In order to bring in new revenue, the Times has partnered with Vimeo to develop original branded content for marketers. The videos include riffs off of popular Times columns like “Modern Love,” as well as “Verbatim,” a sketch on real legal transcripts that are reenacted by comedians.

The site will also stream Kevin Spacey’s play “Clarence Darrow” in September.

The paper launched a native advertising platform, in which brands can advertise their own videos alongside the Times’ videos. Marketer videos will be “clearly labeled,” the company said, adding that its first native video partner is Sotheby’s International Realty. The Times also expanded its cross-platform native program called “Paid Posts,” comprised of text, images and video.

But back to journalism.

The Times, which posts more than 430 videos a month, said it is training its foreign correspondents on how to use and cut video via mobile device for its site. “The Internet is the great leveler.

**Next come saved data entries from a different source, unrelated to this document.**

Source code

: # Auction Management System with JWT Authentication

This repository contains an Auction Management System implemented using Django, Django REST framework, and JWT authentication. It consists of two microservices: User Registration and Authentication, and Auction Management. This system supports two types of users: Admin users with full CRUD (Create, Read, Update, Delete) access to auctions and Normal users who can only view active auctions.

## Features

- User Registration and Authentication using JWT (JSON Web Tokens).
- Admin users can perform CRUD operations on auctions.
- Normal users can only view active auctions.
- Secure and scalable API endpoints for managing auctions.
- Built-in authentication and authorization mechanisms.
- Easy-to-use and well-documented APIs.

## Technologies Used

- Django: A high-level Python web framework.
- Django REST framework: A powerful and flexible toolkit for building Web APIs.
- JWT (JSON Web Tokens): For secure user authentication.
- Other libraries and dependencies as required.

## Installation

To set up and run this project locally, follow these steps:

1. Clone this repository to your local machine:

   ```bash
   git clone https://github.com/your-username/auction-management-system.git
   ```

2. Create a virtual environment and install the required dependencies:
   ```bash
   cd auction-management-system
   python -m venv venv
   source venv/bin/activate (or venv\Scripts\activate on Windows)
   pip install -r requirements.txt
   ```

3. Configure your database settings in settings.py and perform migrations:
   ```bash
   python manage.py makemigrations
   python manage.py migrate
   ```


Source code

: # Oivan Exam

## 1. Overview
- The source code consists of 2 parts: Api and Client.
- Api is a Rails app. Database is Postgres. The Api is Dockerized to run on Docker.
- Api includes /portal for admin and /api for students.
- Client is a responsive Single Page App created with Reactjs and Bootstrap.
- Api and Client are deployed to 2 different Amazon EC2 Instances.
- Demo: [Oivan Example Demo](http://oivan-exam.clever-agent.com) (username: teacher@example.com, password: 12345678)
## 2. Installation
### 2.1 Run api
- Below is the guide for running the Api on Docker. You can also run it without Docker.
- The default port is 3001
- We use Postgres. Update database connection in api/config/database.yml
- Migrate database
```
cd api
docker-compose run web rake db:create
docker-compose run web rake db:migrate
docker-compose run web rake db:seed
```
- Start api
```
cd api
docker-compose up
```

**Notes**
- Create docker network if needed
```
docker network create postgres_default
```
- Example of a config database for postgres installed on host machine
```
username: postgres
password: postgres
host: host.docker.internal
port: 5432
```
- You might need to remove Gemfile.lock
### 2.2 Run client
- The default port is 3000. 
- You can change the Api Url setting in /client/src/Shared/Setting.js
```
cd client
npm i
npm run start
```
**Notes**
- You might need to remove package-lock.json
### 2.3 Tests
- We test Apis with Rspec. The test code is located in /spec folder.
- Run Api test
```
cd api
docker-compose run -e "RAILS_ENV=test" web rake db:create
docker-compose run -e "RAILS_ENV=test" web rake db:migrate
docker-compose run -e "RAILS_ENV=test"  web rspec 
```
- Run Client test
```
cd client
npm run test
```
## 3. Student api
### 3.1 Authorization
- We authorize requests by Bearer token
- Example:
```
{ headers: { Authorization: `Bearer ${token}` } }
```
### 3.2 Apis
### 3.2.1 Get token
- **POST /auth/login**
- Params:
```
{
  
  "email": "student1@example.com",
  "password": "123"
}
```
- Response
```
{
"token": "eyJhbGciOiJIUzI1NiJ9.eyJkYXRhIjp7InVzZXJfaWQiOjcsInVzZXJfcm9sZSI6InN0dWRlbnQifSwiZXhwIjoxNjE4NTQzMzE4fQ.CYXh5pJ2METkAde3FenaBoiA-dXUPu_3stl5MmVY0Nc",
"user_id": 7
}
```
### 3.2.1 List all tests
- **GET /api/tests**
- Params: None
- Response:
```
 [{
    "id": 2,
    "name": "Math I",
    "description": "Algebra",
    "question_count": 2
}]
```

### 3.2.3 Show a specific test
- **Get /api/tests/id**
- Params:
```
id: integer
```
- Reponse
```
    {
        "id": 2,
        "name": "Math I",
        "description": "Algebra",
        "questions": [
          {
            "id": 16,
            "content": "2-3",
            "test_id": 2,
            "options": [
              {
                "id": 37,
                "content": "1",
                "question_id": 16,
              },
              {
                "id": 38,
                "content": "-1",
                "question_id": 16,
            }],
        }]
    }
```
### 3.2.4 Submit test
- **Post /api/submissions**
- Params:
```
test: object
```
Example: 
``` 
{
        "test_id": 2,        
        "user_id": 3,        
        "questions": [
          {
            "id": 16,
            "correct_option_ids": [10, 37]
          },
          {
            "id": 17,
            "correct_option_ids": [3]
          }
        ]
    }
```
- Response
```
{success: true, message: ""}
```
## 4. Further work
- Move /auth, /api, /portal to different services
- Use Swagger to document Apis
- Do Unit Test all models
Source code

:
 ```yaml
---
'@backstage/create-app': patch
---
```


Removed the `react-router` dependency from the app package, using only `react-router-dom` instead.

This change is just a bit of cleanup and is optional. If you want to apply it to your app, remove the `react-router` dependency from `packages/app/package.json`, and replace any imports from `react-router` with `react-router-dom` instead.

Once video was the sole preserve of the broadcasters,” said the Times’ chief executive officer Mark Thompson, who closed the presentation. “But now, anyone with the talent and an idea can create great video and get it to a big audience. Over the past year, I’ve been lucky enough to watch the Times really get to grips with video. We’re all behind this push into video…and we’re going to back it with resources and tech investments.”